The parent application identified above describes a new cluster architecture for high-speed computer processing systems, referred to as supercomputers. For most supercomputer applications, the objective is to provide a computer processing system with the fastest processing speed and the greatest processing flexibility, i.e., the ability to process a large variety of traditional application programs. In an effort to increase the processing speed and flexibility of supercomputers, the cluster architecture for highly parallel multiprocessors described in the previously identified parent application provides an architecture for supercomputers wherein a multiple number of processors and external interface means can make multiple and simultaneous requests to a common set of shared hardware resources, such as main memory, secondary memory, global registers, interrupt mechanisms, or other shared resources present in the system.

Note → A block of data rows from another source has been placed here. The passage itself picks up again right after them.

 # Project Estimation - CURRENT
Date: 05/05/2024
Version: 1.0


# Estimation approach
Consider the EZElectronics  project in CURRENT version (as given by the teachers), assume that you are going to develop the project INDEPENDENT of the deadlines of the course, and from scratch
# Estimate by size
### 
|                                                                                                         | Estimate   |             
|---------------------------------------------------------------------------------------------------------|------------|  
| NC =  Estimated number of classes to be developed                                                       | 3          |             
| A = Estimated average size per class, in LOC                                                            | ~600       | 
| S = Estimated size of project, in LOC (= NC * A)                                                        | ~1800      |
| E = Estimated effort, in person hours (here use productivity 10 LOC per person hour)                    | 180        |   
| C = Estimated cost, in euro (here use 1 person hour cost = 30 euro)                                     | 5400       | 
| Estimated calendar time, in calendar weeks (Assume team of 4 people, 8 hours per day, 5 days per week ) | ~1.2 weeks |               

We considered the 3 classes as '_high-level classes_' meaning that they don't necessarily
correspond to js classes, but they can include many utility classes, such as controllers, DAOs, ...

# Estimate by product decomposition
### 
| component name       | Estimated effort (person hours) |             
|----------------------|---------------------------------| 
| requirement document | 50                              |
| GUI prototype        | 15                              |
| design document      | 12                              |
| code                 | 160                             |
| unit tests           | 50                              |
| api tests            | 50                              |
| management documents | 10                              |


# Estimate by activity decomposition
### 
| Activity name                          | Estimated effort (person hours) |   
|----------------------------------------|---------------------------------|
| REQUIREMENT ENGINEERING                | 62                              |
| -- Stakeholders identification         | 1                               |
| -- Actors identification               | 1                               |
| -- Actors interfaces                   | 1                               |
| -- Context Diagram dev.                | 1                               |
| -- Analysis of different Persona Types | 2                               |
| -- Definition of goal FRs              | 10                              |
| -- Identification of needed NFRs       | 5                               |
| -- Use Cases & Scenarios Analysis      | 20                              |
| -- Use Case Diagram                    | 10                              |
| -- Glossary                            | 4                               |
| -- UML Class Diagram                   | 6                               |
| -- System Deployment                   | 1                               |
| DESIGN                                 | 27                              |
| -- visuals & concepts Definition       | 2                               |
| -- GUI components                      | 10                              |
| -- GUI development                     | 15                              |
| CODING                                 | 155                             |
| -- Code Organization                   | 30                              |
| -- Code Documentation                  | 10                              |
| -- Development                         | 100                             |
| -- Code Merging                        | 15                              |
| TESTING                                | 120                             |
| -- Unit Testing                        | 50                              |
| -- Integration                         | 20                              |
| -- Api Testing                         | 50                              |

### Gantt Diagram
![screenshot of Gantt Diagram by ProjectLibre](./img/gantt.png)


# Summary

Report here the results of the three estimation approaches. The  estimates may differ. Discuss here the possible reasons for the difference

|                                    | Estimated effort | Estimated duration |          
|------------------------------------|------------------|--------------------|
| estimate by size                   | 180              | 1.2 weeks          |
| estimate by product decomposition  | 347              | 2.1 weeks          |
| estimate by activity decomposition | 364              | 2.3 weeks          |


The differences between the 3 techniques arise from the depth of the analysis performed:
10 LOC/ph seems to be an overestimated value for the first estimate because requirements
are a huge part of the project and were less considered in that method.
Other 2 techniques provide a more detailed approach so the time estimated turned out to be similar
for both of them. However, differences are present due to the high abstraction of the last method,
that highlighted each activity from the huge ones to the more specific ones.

One of the important considerations in designing such shared resource multiprocessor systems, is how to indicate that a particular resource is presently being used by one of the processors and to provide a resource lockout mechanism so that another processor does not simultaneously use the same resource. The problem of resource lockout is further compounded by two additional factors associated with the cluster architecture for highly parallel multiprocessors that is described in the parent application identified above. First, the resource lockout mechanism must not only work with the registers and interrupt hardware for the system, it must also work on all of the locations of main memory. Second, the resource lockout mechanism must operate in a distributed environment where there is no central scheduler and where requestors other than processors (e.g., a distributed I/O controller) are also allowed direct access to shared resources without processor Intervention.
In essence, the problem of resource lockout has been managed in prior art supercomputers by assigning a single, central scheduling processor to keep track of what resources are currently being used by which processor. In a distributed access architecture, access to all shared resources is equal and democratic and there is no central scheduler. Hence, each requestor to a common shared resource must be provided with the information necessary to determine whether that resource is presently being used by another requestor in the multiprocessor system.

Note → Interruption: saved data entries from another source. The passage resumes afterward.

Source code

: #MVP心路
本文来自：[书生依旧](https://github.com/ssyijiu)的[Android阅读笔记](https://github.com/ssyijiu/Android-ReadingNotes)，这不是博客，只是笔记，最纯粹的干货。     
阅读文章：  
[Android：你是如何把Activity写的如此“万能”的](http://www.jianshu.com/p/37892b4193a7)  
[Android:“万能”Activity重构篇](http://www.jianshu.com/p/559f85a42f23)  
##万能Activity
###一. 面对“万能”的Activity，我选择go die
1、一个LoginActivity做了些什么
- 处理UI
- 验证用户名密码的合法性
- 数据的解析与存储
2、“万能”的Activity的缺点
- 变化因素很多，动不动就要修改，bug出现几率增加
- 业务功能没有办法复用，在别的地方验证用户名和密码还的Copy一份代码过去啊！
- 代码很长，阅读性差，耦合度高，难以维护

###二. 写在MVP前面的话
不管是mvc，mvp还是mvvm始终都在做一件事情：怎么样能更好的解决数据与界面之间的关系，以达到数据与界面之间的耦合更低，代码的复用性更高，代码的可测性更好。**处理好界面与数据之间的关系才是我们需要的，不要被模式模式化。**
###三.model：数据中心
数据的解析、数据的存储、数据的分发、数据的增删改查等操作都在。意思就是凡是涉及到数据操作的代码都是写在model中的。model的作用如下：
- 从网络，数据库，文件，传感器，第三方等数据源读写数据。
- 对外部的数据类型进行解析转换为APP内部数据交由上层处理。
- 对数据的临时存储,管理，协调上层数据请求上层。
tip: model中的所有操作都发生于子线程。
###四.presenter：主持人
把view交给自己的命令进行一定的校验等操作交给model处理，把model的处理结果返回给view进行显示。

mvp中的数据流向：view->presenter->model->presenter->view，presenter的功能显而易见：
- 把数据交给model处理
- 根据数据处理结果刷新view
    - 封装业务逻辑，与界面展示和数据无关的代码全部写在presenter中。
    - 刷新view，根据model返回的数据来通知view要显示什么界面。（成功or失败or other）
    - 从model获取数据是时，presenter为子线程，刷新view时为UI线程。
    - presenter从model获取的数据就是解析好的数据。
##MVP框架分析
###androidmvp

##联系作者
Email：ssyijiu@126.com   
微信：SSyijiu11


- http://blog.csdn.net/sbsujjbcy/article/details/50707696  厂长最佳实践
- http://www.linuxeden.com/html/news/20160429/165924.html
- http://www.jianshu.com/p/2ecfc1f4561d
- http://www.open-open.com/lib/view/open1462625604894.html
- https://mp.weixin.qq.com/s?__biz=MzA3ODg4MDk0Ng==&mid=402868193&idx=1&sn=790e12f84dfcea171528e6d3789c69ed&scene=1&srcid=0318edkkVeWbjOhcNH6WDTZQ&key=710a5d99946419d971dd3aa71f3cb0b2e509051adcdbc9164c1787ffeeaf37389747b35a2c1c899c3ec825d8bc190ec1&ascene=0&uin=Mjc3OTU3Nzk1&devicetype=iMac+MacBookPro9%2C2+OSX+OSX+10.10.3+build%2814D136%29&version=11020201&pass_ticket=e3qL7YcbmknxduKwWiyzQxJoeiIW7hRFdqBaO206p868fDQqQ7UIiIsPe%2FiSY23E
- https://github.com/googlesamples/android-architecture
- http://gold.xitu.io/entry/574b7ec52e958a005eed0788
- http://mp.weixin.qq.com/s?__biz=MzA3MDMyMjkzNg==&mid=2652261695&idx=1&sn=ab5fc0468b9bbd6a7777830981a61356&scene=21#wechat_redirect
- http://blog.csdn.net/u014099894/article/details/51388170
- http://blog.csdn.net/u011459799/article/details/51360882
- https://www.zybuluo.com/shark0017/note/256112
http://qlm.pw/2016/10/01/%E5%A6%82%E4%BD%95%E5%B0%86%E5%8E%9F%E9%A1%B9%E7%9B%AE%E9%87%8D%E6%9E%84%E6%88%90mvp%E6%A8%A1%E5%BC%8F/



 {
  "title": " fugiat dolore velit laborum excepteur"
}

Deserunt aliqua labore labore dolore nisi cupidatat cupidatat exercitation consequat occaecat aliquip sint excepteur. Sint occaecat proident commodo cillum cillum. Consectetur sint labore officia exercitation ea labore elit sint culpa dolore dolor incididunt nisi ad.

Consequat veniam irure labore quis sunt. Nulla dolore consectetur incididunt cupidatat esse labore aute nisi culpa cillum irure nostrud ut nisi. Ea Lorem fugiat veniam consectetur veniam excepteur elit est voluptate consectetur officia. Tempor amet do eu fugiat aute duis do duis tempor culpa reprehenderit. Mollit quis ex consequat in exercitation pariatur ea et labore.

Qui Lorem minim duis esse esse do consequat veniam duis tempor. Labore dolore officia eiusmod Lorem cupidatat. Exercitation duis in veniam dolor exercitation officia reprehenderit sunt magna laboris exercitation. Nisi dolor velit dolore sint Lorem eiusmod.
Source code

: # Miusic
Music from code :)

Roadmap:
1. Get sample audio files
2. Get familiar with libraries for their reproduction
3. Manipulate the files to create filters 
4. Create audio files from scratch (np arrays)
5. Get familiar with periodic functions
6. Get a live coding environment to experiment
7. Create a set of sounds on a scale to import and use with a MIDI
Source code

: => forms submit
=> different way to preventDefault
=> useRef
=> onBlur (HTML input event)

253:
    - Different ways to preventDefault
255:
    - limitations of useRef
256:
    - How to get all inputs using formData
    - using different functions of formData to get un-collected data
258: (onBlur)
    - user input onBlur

Present methods and systems for resource lockout mechanism for use in a shared memory, multiprocessor environment do not allow for fully distributed and democratic access to the common shared main memory by all of the possible requestors in the multiprocessor environment. Consequently, a new method and apparatus is needed that provides for an indication to all other requestors in the system when a particular shared resource is being utilized. In addition, a new method and apparatus is needed for requestors to manage their own requests for shared resource access, responsive to an indication that a resource is or is not available.